§ Problem description
Copy exactly the lines of the data below that run from the line holding "1. [谢霆锋演唱会的戒断反应]-[2077338]" through the line holding "1. [宝宝起来就去长城了]-[2078957]", both ends included.

(Stored data entries)
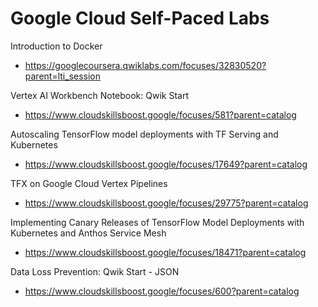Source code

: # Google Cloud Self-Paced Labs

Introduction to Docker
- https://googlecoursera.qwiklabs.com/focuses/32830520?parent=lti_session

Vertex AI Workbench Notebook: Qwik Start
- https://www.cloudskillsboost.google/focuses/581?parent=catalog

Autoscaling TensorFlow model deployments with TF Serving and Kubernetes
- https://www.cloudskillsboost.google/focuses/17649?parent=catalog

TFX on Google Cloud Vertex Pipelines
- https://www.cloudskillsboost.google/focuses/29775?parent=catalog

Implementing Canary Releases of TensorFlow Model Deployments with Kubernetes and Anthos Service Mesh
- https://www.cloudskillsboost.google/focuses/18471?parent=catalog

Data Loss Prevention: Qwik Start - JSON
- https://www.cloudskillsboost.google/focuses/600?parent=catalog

...

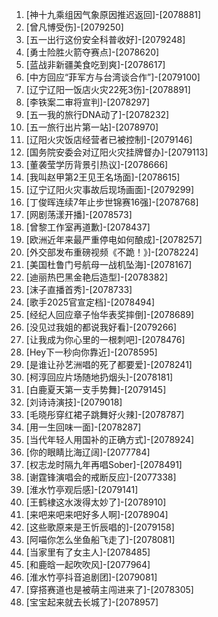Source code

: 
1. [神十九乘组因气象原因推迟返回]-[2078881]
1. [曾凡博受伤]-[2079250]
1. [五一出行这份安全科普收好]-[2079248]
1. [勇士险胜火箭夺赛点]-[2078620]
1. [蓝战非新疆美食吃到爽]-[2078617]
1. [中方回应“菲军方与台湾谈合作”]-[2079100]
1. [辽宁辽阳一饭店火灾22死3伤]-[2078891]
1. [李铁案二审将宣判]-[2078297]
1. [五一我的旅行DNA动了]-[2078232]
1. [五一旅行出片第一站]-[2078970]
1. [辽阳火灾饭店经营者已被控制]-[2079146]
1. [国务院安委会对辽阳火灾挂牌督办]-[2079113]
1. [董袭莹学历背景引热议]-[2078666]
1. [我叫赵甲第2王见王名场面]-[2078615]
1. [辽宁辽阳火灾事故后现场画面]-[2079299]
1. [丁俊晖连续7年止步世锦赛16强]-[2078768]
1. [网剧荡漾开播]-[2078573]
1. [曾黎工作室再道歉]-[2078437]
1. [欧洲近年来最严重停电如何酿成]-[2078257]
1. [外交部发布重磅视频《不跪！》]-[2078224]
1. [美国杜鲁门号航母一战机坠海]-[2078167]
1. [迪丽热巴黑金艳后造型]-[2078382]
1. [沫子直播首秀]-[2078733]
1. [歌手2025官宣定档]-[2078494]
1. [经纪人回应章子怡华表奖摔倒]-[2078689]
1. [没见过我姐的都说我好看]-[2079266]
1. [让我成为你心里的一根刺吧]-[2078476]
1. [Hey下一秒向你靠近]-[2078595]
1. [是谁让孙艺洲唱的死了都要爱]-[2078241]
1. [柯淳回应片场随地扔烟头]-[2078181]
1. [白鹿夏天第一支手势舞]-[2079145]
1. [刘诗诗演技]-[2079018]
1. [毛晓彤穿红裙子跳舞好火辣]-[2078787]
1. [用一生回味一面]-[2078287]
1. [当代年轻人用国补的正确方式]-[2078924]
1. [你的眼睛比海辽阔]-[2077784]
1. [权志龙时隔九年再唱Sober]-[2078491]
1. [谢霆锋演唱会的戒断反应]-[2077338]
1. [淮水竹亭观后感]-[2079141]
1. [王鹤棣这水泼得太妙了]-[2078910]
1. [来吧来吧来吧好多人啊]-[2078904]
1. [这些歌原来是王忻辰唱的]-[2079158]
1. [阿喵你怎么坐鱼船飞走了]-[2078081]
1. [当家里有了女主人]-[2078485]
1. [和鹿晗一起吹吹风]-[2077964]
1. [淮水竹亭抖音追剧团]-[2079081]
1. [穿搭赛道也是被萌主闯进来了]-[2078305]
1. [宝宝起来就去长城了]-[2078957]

§ Output
1. [谢霆锋演唱会的戒断反应]-[2077338]
1. [淮水竹亭观后感]-[2079141]
1. [王鹤棣这水泼得太妙了]-[2078910]
1. [来吧来吧来吧好多人啊]-[2078904]
1. [这些歌原来是王忻辰唱的]-[2079158]
1. [阿喵你怎么坐鱼船飞走了]-[2078081]
1. [当家里有了女主人]-[2078485]
1. [和鹿晗一起吹吹风]-[2077964]
1. [淮水竹亭抖音追剧团]-[2079081]
1. [穿搭赛道也是被萌主闯进来了]-[2078305]
1. [宝宝起来就去长城了]-[2078957]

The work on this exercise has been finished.